Estes serviços do MEC foram hoje diretamente responsabilizados pelo ministro da Educação, Nuno Crato, no parlamento, pelos erros na fórmula de cálculo das listas de colocação de docentes através da Bolsa de Contratação de Escola (BCE).

O MEC não indicou, para já, quem irá substituir o diretor-geral que hoje se demitiu.

No parlamento, o ministro da Educação pediu hoje desculpa aos professores, pais, deputados e ao país pelo erro na fórmula de cálculo BCE, que assumiu, atribuindo-o exclusivamente aos serviços do Ministério.

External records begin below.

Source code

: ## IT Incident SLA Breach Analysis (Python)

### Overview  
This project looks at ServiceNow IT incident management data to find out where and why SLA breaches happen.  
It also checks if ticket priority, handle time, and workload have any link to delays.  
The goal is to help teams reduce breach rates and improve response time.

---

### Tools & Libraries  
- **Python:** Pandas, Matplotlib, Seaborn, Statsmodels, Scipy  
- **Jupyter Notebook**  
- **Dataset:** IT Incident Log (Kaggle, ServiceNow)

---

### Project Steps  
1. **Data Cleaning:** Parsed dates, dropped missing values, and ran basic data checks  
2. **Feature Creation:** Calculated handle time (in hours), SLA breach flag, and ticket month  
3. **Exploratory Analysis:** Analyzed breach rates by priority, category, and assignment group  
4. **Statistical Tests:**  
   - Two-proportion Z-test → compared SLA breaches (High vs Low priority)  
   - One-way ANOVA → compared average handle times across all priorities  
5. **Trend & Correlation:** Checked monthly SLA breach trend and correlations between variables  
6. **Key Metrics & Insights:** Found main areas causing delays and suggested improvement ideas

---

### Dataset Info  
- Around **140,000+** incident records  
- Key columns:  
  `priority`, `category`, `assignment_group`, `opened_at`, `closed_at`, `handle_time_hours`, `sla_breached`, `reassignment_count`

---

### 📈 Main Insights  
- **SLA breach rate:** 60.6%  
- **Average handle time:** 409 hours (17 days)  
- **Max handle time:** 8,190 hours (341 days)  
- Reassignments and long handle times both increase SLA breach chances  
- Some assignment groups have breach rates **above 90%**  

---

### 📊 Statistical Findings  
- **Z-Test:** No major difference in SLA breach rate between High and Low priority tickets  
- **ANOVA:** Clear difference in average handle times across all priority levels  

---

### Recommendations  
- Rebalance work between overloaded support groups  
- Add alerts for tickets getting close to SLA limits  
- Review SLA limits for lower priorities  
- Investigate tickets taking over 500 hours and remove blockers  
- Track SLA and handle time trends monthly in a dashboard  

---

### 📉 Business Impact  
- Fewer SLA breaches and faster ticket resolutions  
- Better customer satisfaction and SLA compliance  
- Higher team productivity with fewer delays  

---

«Apresentamos as nossas desculpas aos senhores professores, aos pais, ao país, aos senhores deputados. Repetimos, não há erros por parte dos diretores, por parte das escolas, há erros por parte dos serviços do Ministério», declarou.

O erro, explicou o ministro, «é um aspeto não apenas matemático ou aritmético, mas que tem implicações jurídicas, e que precisa de ser visto não só de um ponto de vista quantitativo e lógico, mas também à luz da legislação existente».

Em causa está um erro na «harmonização de escalas» na fórmula matemática usada para calcular a classificação dos professores nas listas de colocação nas escolas no concurso que ainda decorre, a BCE, criado este ano para dar resposta às necessidades das escolas com contrato de autonomia e escolas TEIP (Territórios Educativos de Intervenção Prioritária).

«A harmonização não foi feita da maneira devida à face da lei. É um erro que foi cometido pelos serviços do ministério da Educação, que não foi cometido pelas escolas, pelos nossos diretores, foram os nossos serviços que cometeram esse erro. Nós vamos investigar o que se passa e vamos apurar as responsabilidades sobre esse erro», afirmou o ministro.

O ministro garantiu já ter dado instruções aos serviços para que fossem «recalculadas todas as posições» dos docentes, e, «onde e se» houver um erro que tenha levado a que professores mais qualificados tenham sido ultrapassados por outros menos qualificados para os lugares, «esses erros serão corrigidos».

«Os professores colocados mantêm-se. Os alunos não serão prejudicados», garantiu Nuno Crato no hemiciclo, onde aos deputados justificou o erro com «uma incongruência por parte dos serviços do Ministério».